El hogar construído en el campo. ©Paula Rosales

Inspiración en la naturaleza

Los bosques son un conjunto de especies del reino vegetal, animal, fungi, protista y monera. Así, árboles de gran altura, otros de altura media, arbustos, plantas trepadoras, plantas herbáceas, hongos sobre y bajo el suelo, especies rastreras, microorganismos, lombrices, insectos e innumerables especies conviven e interactúan en un sistema complejo y organizado. Los bosques son un verdadero ejemplo de convivencia y colaboración entre las especies. Investigaciones de Suzanne Simard han demostrado que los árboles y las plantas se comunican entre sí y son capaces de ayudar unos a otros; lo hacen por medio de una compleja y simbiótica red de hongos llamados micorrizas (mico=hongo, riza=raíz) que se unen a las raíces y forman algo así como una red de wi-fi bajo suelo que logra conectar a todos los individuos de un ecosistema. A través de ella se pasan recursos vitales como son el nitrógeno, carbono, agua y fósforo, al mismo tiempo de entregarse información más compleja que les permite alertar ante posibles peligros e incluso ayudarse entre sí con el traspaso de energía y alimentos cuando uno se encuentra en condiciones desfavorables.

Simard sostiene que un bosque tiene más resiliencia al funcionar como comunidad, existiendo sinergias entre sus interacciones. Un bosque con conexiones entrelazadas por el suelo, tiene la capacidad de colaborar y de ser más fuerte. En ellos cada individuo tiene un rol importante e incluso funcionan de manera jerárquica, donde circula mucha inteligencia y sabiduría. Cuando un árbol madre va a morir, acelera la transferencia de carbono a sus árboles más pequeños y a otros árboles vecinos, dirigiendo esa energía a ciertos individuos dentro de su comunidad.

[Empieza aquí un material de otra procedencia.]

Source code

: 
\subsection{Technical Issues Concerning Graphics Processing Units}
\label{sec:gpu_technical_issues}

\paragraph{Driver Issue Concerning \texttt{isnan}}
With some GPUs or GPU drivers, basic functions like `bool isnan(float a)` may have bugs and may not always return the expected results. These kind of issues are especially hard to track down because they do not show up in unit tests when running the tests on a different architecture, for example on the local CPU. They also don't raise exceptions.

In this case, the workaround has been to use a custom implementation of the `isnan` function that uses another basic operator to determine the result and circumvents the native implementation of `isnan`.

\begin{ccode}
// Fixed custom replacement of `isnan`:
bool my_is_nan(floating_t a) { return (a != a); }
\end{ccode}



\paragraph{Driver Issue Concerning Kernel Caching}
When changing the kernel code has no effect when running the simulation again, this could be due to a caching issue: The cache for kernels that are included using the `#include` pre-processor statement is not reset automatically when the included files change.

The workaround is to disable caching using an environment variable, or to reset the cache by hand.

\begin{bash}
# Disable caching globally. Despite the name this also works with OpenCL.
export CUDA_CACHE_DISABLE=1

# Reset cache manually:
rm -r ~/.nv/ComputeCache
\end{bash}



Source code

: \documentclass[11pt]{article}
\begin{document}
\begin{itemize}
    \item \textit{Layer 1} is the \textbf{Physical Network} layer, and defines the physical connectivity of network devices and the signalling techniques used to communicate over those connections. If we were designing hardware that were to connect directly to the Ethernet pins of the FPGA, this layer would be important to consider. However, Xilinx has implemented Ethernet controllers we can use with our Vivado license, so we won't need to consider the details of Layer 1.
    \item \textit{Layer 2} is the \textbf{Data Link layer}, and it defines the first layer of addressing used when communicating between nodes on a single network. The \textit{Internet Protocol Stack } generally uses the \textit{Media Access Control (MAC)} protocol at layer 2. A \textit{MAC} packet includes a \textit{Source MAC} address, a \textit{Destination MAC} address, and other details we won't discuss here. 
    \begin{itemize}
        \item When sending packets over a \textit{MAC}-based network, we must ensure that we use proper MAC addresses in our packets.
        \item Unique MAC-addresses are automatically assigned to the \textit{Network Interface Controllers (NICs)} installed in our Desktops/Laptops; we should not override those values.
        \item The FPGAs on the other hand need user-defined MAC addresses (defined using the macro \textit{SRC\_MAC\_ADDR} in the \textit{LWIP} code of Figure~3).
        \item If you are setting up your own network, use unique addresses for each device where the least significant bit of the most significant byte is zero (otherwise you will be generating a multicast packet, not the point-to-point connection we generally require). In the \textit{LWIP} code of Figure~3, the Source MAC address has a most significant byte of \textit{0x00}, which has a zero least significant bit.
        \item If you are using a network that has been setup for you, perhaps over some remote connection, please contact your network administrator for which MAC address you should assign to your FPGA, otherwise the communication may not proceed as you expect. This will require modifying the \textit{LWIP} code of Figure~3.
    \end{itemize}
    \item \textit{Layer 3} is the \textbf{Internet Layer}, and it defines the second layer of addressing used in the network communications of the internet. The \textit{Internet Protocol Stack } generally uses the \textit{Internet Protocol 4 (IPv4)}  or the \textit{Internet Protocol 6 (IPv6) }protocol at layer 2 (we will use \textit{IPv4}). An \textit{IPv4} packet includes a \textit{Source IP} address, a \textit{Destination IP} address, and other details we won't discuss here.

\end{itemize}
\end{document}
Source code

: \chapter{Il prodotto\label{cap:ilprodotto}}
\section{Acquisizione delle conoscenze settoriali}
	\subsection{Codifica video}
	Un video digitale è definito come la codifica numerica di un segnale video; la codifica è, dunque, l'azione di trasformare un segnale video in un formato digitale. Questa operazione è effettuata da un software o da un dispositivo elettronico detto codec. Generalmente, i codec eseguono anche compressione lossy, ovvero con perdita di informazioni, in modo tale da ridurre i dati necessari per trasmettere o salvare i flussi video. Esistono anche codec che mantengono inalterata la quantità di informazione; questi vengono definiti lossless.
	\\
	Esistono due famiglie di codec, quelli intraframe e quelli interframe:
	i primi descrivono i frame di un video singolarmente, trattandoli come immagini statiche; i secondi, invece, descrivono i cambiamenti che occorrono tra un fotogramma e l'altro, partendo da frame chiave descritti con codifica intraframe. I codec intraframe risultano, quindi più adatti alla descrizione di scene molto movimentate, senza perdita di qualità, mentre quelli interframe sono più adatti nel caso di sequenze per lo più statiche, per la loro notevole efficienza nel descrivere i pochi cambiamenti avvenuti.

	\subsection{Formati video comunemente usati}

“Nuestra organización social actual es opuesta a la de los bosques, tiende a ser más individualista y egocentrista, donde cada uno se mira a sí mismo”.

Nuestra organización social actual es opuesta a la de los bosques, tiende a ser de modo individualista y egocentrista, donde cada uno se mira a sí mismo y cuando miramos al otro, tendemos a hacerlo para juzgar. Una sociedad en la que nos han enseñado a que el otro significa competencia, que tener dominio y control es el modo de hacernos sentir seguros y poderosos, que nosotros estamos por sobre todas las otras especies y que la naturaleza nos pertenece al punto de destruirla a nuestro paso. Nos tienen convencidos de que con dinero se puede conseguir todo, y que el éxito personal se debe ver reflejado en la economía. Estamos viviendo una soledad desoladora como seres humanos. Así, por ejemplo, las mujeres maternamos solas y no en tribus como antes, la ciudad está repleta de autos con cinco asientos, pero solo uno de ellos va ocupado, ni mencionar los celulares y la adicción que tenemos a estar en una pantalla sin interactuar con los que tenemos a nuestro alrededor, el valor de las familias y tradiciones familiares se está desvaneciendo. Lo cierto es que no podemos seguir así, debemos comenzar a unirnos y así fortalecernos para avanzar por un camino en el que podamos mirar al prójimo como una parte de nosotros mismos. La sabiduría de los bosques nos lleva una ventaja de más de 400 millones de años de existencia y como seres inteligentes debiéramos imitarla. En lo personal llevo años inspirándome en ellos para hacer agricultura, estoy convencida que mientras más nos inspiramos en la manera en que funciona un bosque más nos acercamos a una agricultura sostenible. El asunto es que aún nos falta mucho por aprender para llevar esta práctica a nuestra vida cotidiana.

©Josefina Banfi
Necesitamos volver a las comunidades, donde nuestros vecinos y amigos sean la verdadera extensión de la familia. ©Paula Rosales

Volver a la comunidad

Lo que quisiera transmitir con este relato, es que necesitamos volver a las comunidades, donde nuestros vecinos y amigos sean la verdadera extensión de la familia, donde los niños se críen como si fueran una manada, necesitamos volver a confiar en la sabiduría de nuestros ancestros, debemos recuperar el sentido de educar para que cada ser logre saber quién es y cuál es su propósito, ya que desde ese lugar no existe la competencia y solo queda espacio para la entrega y la colaboración. Nos debemos esforzar en volver a conectar con lo que nos rodea; escuelas, mercados, almacenes, costureras, zapateros, productores de leche, de verduras, de queso. Debemos reducir nuestra dependencia a las grandes industrias para así transformarnos en organizaciones sociales respetuosas, colaborativas, fuertes y resilientes.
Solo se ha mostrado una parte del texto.